**Task input**.
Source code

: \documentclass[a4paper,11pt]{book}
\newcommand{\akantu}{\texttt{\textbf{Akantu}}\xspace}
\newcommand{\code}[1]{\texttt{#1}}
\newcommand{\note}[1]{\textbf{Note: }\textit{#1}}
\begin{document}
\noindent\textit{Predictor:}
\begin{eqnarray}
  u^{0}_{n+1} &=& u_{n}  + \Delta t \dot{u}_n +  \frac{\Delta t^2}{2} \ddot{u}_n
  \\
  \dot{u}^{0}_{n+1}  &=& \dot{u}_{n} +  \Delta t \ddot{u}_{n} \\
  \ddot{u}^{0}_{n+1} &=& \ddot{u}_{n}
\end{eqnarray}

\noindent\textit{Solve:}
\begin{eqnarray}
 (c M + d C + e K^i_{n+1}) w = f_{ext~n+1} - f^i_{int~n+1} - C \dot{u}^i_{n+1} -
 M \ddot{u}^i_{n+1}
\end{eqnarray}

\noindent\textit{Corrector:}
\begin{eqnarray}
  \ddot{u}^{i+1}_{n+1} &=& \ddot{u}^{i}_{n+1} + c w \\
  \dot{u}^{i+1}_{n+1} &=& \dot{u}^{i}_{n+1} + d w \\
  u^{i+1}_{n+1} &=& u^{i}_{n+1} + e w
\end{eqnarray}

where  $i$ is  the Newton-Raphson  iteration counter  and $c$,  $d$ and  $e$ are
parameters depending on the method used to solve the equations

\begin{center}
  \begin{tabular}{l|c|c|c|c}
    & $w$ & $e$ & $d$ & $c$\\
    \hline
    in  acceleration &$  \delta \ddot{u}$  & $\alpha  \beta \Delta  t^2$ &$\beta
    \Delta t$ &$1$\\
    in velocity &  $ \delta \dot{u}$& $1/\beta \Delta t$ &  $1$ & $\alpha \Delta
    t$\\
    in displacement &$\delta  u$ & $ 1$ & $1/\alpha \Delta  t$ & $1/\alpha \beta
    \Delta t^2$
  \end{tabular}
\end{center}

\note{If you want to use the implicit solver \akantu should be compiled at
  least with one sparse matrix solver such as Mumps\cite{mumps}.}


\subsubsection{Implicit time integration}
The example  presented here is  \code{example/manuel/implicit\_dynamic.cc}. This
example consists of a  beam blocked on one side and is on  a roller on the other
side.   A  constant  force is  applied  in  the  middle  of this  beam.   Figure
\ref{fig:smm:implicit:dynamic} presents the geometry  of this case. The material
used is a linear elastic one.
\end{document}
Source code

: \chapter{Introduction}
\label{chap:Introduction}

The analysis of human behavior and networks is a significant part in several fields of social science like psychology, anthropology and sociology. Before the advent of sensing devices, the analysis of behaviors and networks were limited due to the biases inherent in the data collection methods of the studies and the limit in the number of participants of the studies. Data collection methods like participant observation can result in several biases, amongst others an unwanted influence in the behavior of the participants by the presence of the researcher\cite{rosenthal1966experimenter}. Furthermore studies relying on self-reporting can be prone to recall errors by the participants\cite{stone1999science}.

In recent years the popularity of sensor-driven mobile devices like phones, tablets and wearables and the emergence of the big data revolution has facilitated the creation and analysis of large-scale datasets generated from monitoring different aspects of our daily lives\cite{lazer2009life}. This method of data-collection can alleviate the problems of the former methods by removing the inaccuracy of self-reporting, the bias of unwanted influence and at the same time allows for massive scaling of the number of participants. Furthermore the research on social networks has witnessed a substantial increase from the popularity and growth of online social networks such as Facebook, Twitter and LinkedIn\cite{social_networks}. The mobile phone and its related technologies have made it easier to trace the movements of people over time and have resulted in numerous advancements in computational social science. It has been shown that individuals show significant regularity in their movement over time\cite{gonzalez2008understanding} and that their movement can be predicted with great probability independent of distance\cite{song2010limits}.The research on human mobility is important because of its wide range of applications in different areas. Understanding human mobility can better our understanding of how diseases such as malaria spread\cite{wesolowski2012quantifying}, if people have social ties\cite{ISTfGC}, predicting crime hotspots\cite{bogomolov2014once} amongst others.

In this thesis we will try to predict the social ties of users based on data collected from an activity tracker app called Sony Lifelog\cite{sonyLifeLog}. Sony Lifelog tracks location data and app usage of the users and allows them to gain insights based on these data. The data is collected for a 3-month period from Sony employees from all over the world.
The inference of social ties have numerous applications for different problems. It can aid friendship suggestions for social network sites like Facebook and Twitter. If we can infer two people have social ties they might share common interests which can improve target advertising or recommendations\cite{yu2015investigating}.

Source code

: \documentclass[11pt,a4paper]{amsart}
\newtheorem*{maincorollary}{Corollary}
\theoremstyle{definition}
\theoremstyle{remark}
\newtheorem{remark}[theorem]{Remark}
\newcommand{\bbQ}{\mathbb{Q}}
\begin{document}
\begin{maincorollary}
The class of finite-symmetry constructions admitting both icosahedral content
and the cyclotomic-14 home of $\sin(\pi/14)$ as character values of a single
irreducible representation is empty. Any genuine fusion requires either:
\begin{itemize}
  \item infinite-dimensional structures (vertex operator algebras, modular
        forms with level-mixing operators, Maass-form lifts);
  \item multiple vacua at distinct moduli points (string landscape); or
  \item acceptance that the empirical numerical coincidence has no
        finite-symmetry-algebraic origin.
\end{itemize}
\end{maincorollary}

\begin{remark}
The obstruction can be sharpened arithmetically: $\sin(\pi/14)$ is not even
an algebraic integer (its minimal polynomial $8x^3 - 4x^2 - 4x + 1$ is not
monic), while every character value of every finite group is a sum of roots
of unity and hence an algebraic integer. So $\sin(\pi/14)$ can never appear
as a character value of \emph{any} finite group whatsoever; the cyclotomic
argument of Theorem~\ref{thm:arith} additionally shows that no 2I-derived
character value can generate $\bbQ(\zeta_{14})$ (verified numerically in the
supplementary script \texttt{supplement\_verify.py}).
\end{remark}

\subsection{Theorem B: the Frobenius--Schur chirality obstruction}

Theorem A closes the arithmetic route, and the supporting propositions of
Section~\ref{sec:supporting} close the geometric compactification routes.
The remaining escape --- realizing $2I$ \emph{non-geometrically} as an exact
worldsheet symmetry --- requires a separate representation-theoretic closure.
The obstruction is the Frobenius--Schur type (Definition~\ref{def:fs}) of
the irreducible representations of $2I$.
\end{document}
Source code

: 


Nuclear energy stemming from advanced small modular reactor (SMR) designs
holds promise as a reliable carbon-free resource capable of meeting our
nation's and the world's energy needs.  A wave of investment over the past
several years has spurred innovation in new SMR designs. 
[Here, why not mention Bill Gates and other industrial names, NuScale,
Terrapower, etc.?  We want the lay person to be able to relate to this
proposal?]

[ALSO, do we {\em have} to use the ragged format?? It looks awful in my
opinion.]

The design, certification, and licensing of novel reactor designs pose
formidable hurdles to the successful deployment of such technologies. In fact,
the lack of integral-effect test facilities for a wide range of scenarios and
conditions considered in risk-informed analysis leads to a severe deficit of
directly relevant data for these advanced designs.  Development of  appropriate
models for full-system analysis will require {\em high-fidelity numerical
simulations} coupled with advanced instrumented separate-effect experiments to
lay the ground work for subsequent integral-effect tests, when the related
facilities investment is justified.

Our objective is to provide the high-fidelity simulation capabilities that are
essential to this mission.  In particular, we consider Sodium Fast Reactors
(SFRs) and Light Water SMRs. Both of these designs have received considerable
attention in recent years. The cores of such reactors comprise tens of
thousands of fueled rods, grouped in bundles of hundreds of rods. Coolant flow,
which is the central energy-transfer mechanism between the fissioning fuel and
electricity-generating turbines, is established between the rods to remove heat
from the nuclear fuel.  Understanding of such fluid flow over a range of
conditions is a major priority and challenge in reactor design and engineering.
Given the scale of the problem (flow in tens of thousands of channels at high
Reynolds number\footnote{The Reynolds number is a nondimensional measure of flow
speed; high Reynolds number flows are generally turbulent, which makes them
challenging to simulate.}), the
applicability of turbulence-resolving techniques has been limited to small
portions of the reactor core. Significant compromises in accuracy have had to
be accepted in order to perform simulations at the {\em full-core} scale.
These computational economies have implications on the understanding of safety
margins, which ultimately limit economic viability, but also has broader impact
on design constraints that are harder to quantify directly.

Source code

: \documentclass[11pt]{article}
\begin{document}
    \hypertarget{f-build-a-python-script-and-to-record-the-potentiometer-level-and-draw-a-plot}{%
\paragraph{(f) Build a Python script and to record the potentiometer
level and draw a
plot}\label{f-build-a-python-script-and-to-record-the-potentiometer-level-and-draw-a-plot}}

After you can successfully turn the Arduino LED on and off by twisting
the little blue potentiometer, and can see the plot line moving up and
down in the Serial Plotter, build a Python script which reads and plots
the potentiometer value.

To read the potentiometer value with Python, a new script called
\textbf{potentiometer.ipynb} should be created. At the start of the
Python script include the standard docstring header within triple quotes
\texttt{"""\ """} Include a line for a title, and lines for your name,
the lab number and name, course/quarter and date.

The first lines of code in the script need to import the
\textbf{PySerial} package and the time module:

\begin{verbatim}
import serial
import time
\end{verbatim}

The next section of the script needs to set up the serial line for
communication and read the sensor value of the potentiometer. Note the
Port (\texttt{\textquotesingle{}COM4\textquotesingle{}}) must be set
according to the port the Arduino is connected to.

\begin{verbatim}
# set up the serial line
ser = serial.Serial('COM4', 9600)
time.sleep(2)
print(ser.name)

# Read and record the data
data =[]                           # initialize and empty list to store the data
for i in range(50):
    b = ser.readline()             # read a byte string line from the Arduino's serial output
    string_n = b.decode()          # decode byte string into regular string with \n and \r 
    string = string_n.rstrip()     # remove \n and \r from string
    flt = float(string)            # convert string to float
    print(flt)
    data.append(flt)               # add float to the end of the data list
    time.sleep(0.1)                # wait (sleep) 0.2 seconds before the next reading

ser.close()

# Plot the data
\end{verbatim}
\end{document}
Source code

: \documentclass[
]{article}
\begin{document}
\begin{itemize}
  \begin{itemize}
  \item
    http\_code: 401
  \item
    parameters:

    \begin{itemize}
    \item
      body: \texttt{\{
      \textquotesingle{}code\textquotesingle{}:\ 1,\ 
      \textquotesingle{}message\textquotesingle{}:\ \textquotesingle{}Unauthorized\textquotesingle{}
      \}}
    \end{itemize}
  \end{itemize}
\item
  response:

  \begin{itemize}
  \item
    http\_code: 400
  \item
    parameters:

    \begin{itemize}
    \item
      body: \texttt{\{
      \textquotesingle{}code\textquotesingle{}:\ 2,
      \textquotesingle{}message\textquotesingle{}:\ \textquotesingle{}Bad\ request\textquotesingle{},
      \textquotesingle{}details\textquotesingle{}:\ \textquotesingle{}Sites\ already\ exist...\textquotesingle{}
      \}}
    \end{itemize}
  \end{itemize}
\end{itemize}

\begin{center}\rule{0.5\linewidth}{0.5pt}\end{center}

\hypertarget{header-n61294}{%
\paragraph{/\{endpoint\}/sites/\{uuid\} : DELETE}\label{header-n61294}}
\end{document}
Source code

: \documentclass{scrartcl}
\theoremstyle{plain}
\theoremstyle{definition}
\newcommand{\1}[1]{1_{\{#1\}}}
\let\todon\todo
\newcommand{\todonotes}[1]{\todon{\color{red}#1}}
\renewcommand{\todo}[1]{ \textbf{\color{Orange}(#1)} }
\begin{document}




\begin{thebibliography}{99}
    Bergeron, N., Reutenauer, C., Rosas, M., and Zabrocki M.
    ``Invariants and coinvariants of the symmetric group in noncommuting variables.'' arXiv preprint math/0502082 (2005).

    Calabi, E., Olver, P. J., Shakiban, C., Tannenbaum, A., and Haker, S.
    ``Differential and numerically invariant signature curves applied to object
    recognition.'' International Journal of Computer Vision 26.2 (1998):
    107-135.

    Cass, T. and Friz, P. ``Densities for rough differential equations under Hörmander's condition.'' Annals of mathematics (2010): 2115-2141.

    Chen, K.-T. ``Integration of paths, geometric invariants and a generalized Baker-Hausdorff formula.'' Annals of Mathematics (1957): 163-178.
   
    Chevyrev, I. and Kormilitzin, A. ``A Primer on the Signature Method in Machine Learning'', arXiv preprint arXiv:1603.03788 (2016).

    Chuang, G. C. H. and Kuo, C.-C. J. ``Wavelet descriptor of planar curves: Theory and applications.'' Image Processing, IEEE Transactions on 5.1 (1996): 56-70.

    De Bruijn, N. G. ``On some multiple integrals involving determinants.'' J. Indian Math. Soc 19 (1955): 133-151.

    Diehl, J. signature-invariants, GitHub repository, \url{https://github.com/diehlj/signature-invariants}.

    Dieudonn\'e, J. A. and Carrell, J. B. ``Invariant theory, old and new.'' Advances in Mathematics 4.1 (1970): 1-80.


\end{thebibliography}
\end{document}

**Goal of the exercise**. Please return only the lines above, starting at the line that has "character value can" and ending at the line that has "Our objective is", keeping both and leaving each one unchanged.

**Result of this exercise**.
character value can generate $\bbQ(\zeta_{14})$ (verified numerically in the
supplementary script \texttt{supplement\_verify.py}).
\end{remark}

\subsection{Theorem B: the Frobenius--Schur chirality obstruction}

Theorem A closes the arithmetic route, and the supporting propositions of
Section~\ref{sec:supporting} close the geometric compactification routes.
The remaining escape --- realizing $2I$ \emph{non-geometrically} as an exact
worldsheet symmetry --- requires a separate representation-theoretic closure.
The obstruction is the Frobenius--Schur type (Definition~\ref{def:fs}) of
the irreducible representations of $2I$.
\end{document}
Source code

: 


Nuclear energy stemming from advanced small modular reactor (SMR) designs
holds promise as a reliable carbon-free resource capable of meeting our
nation's and the world's energy needs.  A wave of investment over the past
several years has spurred innovation in new SMR designs. 
[Here, why not mention Bill Gates and other industrial names, NuScale,
Terrapower, etc.?  We want the lay person to be able to relate to this
proposal?]

[ALSO, do we {\em have} to use the ragged format?? It looks awful in my
opinion.]

The design, certification, and licensing of novel reactor designs pose
formidable hurdles to the successful deployment of such technologies. In fact,
the lack of integral-effect test facilities for a wide range of scenarios and
conditions considered in risk-informed analysis leads to a severe deficit of
directly relevant data for these advanced designs.  Development of  appropriate
models for full-system analysis will require {\em high-fidelity numerical
simulations} coupled with advanced instrumented separate-effect experiments to
lay the ground work for subsequent integral-effect tests, when the related
facilities investment is justified.

Our objective is to provide the high-fidelity simulation capabilities that are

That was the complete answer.